What is required: Restate the entries word for word, omitting nothing.

-------------------------

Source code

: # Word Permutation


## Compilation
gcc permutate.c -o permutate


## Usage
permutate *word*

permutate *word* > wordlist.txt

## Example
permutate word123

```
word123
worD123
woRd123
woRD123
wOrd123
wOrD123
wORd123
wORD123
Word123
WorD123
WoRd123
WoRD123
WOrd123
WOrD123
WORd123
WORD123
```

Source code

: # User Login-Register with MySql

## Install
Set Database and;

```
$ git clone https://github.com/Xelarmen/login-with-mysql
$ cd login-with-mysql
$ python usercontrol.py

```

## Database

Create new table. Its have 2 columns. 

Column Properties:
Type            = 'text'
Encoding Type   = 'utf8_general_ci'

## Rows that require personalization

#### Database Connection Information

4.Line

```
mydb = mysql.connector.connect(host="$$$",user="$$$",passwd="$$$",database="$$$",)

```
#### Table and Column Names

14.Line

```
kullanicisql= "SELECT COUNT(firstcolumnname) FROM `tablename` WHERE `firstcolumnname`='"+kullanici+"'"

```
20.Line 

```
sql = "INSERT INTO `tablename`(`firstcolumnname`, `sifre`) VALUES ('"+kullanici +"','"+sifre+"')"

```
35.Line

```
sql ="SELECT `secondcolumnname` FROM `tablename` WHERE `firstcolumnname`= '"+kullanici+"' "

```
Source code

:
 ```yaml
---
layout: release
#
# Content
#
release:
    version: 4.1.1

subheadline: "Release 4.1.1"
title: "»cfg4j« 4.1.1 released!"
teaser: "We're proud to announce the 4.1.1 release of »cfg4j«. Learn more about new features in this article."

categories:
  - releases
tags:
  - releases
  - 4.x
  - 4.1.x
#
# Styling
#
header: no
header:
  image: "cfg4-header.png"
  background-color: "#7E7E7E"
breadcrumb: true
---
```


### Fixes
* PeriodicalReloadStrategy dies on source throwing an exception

-------------------------

Written solution:
Source code

: # Word Permutation


## Compilation
gcc permutate.c -o permutate


## Usage
permutate *word*

permutate *word* > wordlist.txt

## Example
permutate word123

```
word123
worD123
woRd123
woRD123
wOrd123
wOrD123
wORd123
wORD123
Word123
WorD123
WoRd123
WoRD123
WOrd123
WOrD123
WORd123
WORD123
```

Source code

: # User Login-Register with MySql

## Install
Set Database and;

```
$ git clone https://github.com/Xelarmen/login-with-mysql
$ cd login-with-mysql
$ python usercontrol.py

```

## Database

Create new table. Its have 2 columns. 

Column Properties:
Type            = 'text'
Encoding Type   = 'utf8_general_ci'

## Rows that require personalization

#### Database Connection Information

4.Line

```
mydb = mysql.connector.connect(host="$$$",user="$$$",passwd="$$$",database="$$$",)

```
#### Table and Column Names

14.Line

```
kullanicisql= "SELECT COUNT(firstcolumnname) FROM `tablename` WHERE `firstcolumnname`='"+kullanici+"'"

```
20.Line 

```
sql = "INSERT INTO `tablename`(`firstcolumnname`, `sifre`) VALUES ('"+kullanici +"','"+sifre+"')"

```
35.Line

```
sql ="SELECT `secondcolumnname` FROM `tablename` WHERE `firstcolumnname`= '"+kullanici+"' "

```
Source code

:
 ```yaml
---
layout: release
#
# Content
#
release:
    version: 4.1.1

subheadline: "Release 4.1.1"
title: "»cfg4j« 4.1.1 released!"
teaser: "We're proud to announce the 4.1.1 release of »cfg4j«. Learn more about new features in this article."

categories:
  - releases
tags:
  - releases
  - 4.x
  - 4.1.x
#
# Styling
#
header: no
header:
  image: "cfg4-header.png"
  background-color: "#7E7E7E"
breadcrumb: true
---
```


### Fixes
* PeriodicalReloadStrategy dies on source throwing an exception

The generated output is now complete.